Task details:
The data below is to be written out exactly, with no pictures.

○ ○ ○ ○ ○

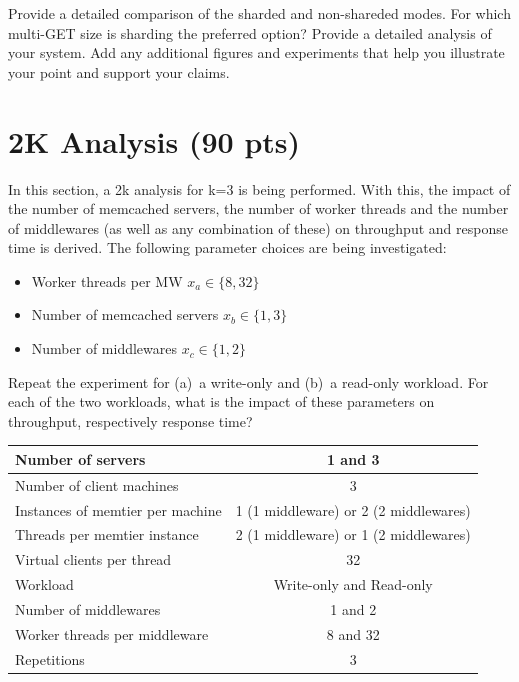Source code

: \documentclass[11pt,a4paper]{article}
\begin{document}
Provide a detailed comparison of the sharded and non-shareded modes. For which multi-GET size is sharding the preferred option? Provide a detailed analysis of your system. Add any additional figures and experiments that help you illustrate your point and support your claims.

\section{2K Analysis (90 pts)}

In this section, a 2k analysis for k=3 is being performed. With this, the impact of the number of memcached servers, the number of worker threads and the number of middlewares (as well as any combination of these) on throughput and response time is derived. The following parameter choices are being investigated:

\begin{itemize}
		
	\item Worker threads per MW $x_a \in \{8, 32\}$
	\item Number of memcached servers $x_b \in \{1, 3\}$
	\item Number of middlewares $x_c \in \{1,2\}$
	      	      
\end{itemize}

Repeat the experiment for (a)~a write-only and (b)~a read-only workload.
For each of the two workloads, what is the impact of these parameters on throughput, respectively response time?

\begin{center}
	\scriptsize{
		\begin{tabular}{|l|c|}
			\hline Number of servers                & 1 and 3                                     \\ 
			\hline Number of client machines        & 3                                           \\ 
			\hline Instances of memtier per machine & 1 (1 middleware) or 2 (2 middlewares)       \\ 
			\hline Threads per memtier instance     & 2 (1 middleware) or 1 (2 middlewares)       \\
			\hline Virtual clients per thread       & 32                                          \\ 
			\hline Workload                         & Write-only and Read-only                    \\
			\hline Number of middlewares            & 1 and 2                                     \\
			\hline Worker threads per middleware    & 8 and 32                                    \\
			\hline Repetitions                      & 3                                   \\ 
			\hline 
		\end{tabular}
	} 
\end{center}
\end{document}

○ ○ ○ ○ ○

Solved exercise:
Source code

: \documentclass[11pt,a4paper]{article}
\begin{document}
Provide a detailed comparison of the sharded and non-shareded modes. For which multi-GET size is sharding the preferred option? Provide a detailed analysis of your system. Add any additional figures and experiments that help you illustrate your point and support your claims.

\section{2K Analysis (90 pts)}

In this section, a 2k analysis for k=3 is being performed. With this, the impact of the number of memcached servers, the number of worker threads and the number of middlewares (as well as any combination of these) on throughput and response time is derived. The following parameter choices are being investigated:

\begin{itemize}
		
	\item Worker threads per MW $x_a \in \{8, 32\}$
	\item Number of memcached servers $x_b \in \{1, 3\}$
	\item Number of middlewares $x_c \in \{1,2\}$
	      	      
\end{itemize}

Repeat the experiment for (a)~a write-only and (b)~a read-only workload.
For each of the two workloads, what is the impact of these parameters on throughput, respectively response time?

\begin{center}
	\scriptsize{
		\begin{tabular}{|l|c|}
			\hline Number of servers                & 1 and 3                                     \\ 
			\hline Number of client machines        & 3                                           \\ 
			\hline Instances of memtier per machine & 1 (1 middleware) or 2 (2 middlewares)       \\ 
			\hline Threads per memtier instance     & 2 (1 middleware) or 1 (2 middlewares)       \\
			\hline Virtual clients per thread       & 32                                          \\ 
			\hline Workload                         & Write-only and Read-only                    \\
			\hline Number of middlewares            & 1 and 2                                     \\
			\hline Worker threads per middleware    & 8 and 32                                    \\
			\hline Repetitions                      & 3                                   \\ 
			\hline 
		\end{tabular}
	} 
\end{center}
\end{document}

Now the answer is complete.